Social media and smart phones spread the deepfakes at lightning speed.

Most of deepfake produced is non-consensual porn or image-based abuse.

Deepfakes affect the elections. There are videos of candidates saying something unpalatable in the final moments of an election — having the potential to change the election.

Deepfakes can cause instability in the business sector.

Disinformation campaigns can threaten the democratic processes.

In a world of deepfakes, it is difficult to distinguish between reality and fakes. It can lead to ‘infocalypse’. Public can doubt the authenticity of real media. The line between real and fake becomes hazy. We the common people will not take anything on social media at its face value. That is infocalypse — the greatest danger posed by AI and deepfakes.

Gemini : A New LLM from Google

In 2024, Google is going to launch a new LLM called Gemini. The launch has been announced at Google I/O Developer Conference, in May 2023. The LLM will be a joint project of Google DeepMind team which combines the resources of Google Brain and DeepMind.

It will be a more powerful LLM having capabilities to generate text, code and other creative content, translation of languages, question answering in a comprehensive way, generating poems, code, scripts, musical pieces, email, letters etc.

Gemini wants to leverage training techniques borrowed from AlphaGo including reinforcement learning and tree search. Thus Gemini will be more efficient as well as effective,

Google’s Gemini is multi-modal model that goes beyond text. It integrates several aspects of LLMs which are algorithms of deep learning and huge datasets based on natural language. And they generate new content.

Google announced Gemini in May, 2023. Gemini will be helpful to API integrators.

Google’s Gemini could compete with ChatGPT supported by the rival Microsoft. Gemini’s multi-modal capabilities will be its USP. Even input could be multi-modal. This will turbocharge generative AI. It will result into superior model performance.

Gemini may get an edge on the existing models by using tree traversal and reinforcement Learning (RL).

Gemini could also use GANs or generative adversial networks consisting of a pair of competing neural networks. They are generative as well as discriminatory.

In fact, ChatGPT and Bard are on par. Bard has been integrated with Google Workspace. It is essentially a text-based AI system. Gemini differs by being multi-modal.

Inflection-2 LLM

Inflection went public in March, 2022. It was founded by Reid Hoffman, LinkedIn Founder, Mustafa Suleyman, co-founder, DeepMind and Karen Simonyan, a former DeepMind researcher.

As a startup Infletion AI has drawn funds from many stalwarts and companies.

Inflection-2 is a language model.
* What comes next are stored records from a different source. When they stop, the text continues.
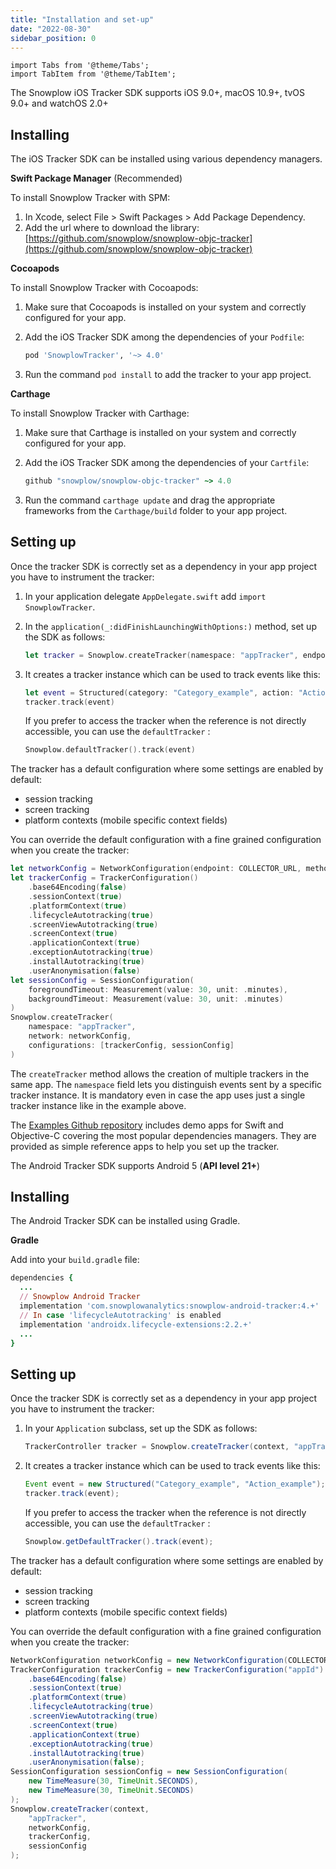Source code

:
 ```yaml
---
title: "Installation and set-up"
date: "2022-08-30"
sidebar_position: 0
---
```


```mdx-code-block
import Tabs from '@theme/Tabs';
import TabItem from '@theme/TabItem';
```

<Tabs>
  <TabItem value="ios" label="iOS" default>

The Snowplow iOS Tracker SDK supports iOS 9.0+, macOS 10.9+, tvOS 9.0+ and watchOS 2.0+

## Installing

The iOS Tracker SDK can be installed using various dependency managers.

**Swift Package Manager** (Recommended)

To install Snowplow Tracker with SPM:

1. In Xcode, select File > Swift Packages > Add Package Dependency.
2. Add the url where to download the library: [https://github.com/snowplow/snowplow-objc-tracker](https://github.com/snowplow/snowplow-objc-tracker)

**Cocoapods**

To install Snowplow Tracker with Cocoapods:

1. Make sure that Cocoapods is installed on your system and correctly configured for your app.

2. Add the iOS Tracker SDK among the dependencies of your `Podfile`:
   
   ```ruby
   pod 'SnowplowTracker', '~> 4.0'
   ```

3. Run the command `pod install` to add the tracker to your app project.

**Carthage**

To install Snowplow Tracker with Carthage:

1. Make sure that Carthage is installed on your system and correctly configured for your app.

2. Add the iOS Tracker SDK among the dependencies of your `Cartfile`:
   
   ```ruby
   github "snowplow/snowplow-objc-tracker" ~> 4.0
   ```

3. Run the command `carthage update` and drag the appropriate frameworks from the `Carthage/build` folder to your app project.


## Setting up

Once the tracker SDK is correctly set as a dependency in your app project you have to instrument the tracker:

1. In your application delegate `AppDelegate.swift` add `import SnowplowTracker`.

2. In the `application(_:didFinishLaunchingWithOptions:)` method, set up the SDK as follows:
   
   ```swift
   let tracker = Snowplow.createTracker(namespace: "appTracker", endpoint: COLLECTOR_URL, method: .post)
   ```

3. It creates a tracker instance which can be used to track events like this:
   
   ```swift
   let event = Structured(category: "Category_example", action: "Action_example")
   tracker.track(event)
   ```
   
   If you prefer to access the tracker when the reference is not directly accessible, you can use the `defaultTracker` :
   
   ```swift
   Snowplow.defaultTracker().track(event)
   ```

The tracker has a default configuration where some settings are enabled by default:

- session tracking
- screen tracking
- platform contexts (mobile specific context fields)

You can override the default configuration with a fine grained configuration when you create the tracker:

```swift
let networkConfig = NetworkConfiguration(endpoint: COLLECTOR_URL, method: .post)
let trackerConfig = TrackerConfiguration()
    .base64Encoding(false)
    .sessionContext(true)
    .platformContext(true)
    .lifecycleAutotracking(true)
    .screenViewAutotracking(true)
    .screenContext(true)
    .applicationContext(true)
    .exceptionAutotracking(true)
    .installAutotracking(true)
    .userAnonymisation(false)
let sessionConfig = SessionConfiguration(
    foregroundTimeout: Measurement(value: 30, unit: .minutes),
    backgroundTimeout: Measurement(value: 30, unit: .minutes)
)       
Snowplow.createTracker(
    namespace: "appTracker",
    network: networkConfig,
    configurations: [trackerConfig, sessionConfig]
)
```

The `createTracker` method allows the creation of multiple trackers in the same app. The `namespace` field lets you distinguish events sent by a specific tracker instance. It is mandatory even in case the app uses just a single tracker instance like in the example above.

The [Examples Github repository](https://github.com/snowplow/snowplow-objc-tracker-examples) includes demo apps for Swift and Objective-C covering the most popular dependencies managers. They are provided as simple reference apps to help you set up the tracker.

  </TabItem>
  <TabItem value="android" label="Android">

The Android Tracker SDK supports Android 5 (**API level 21+**)

## Installing

The Android Tracker SDK can be installed using Gradle.

**Gradle**

Add into your `build.gradle` file:

```ruby
dependencies {
  ...
  // Snowplow Android Tracker
  implementation 'com.snowplowanalytics:snowplow-android-tracker:4.+'
  // In case 'lifecycleAutotracking' is enabled
  implementation 'androidx.lifecycle-extensions:2.2.+'
  ...
}
```

## Setting up

Once the tracker SDK is correctly set as a dependency in your app project you have to instrument the tracker:

1. In your `Application` subclass, set up the SDK as follows:
   
   ```java
   TrackerController tracker = Snowplow.createTracker(context, "appTracker", COLLECTOR_URL, HttpMethod.POST);
   ```

2. It creates a tracker instance which can be used to track events like this:
   
   ```java
   Event event = new Structured("Category_example", "Action_example");
   tracker.track(event);
   ```
   
   If you prefer to access the tracker when the reference is not directly accessible, you can use the `defaultTracker` :
   
   ```java
   Snowplow.getDefaultTracker().track(event);
   ```

The tracker has a default configuration where some settings are enabled by default:

- session tracking
- screen tracking
- platform contexts (mobile specific context fields)

You can override the default configuration with a fine grained configuration when you create the tracker:

```java
NetworkConfiguration networkConfig = new NetworkConfiguration(COLLECTOR_URL, HttpMethod.POST);
TrackerConfiguration trackerConfig = new TrackerConfiguration("appId")
    .base64Encoding(false)
    .sessionContext(true)
    .platformContext(true)
    .lifecycleAutotracking(true)
    .screenViewAutotracking(true)
    .screenContext(true)
    .applicationContext(true)
    .exceptionAutotracking(true)
    .installAutotracking(true)
    .userAnonymisation(false);
SessionConfiguration sessionConfig = new SessionConfiguration(
    new TimeMeasure(30, TimeUnit.SECONDS),
    new TimeMeasure(30, TimeUnit.SECONDS)
);
Snowplow.createTracker(context,
    "appTracker",
    networkConfig,
    trackerConfig,
    sessionConfig
);
```

  </TabItem>
</Tabs>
It outperforms competitors such as PaLM-2 and Claude 2 and is a shade less than GPT-4. The current version is more powerful than Inflection1. Inflection1 can be compared to GPT-3.5 and PaLM-540B. Inflection 2 will soon catch up with GPT-4.

Inflection 2’s training was done on H100 GPUs of Nvidia. About 5000 chips were used. As compared to GPT-4, Inflection 2 scored 890 on the HellaSwag 10-shot, thus nearing GPT-4 score of 95.3. Inflection 2 outperforms Claude2 with chain-of-thought reasoning. Inflection 2 falls short of GPT-4 for coding and math tasks.

Inflection2 will soon run the company’s Pi chatbot.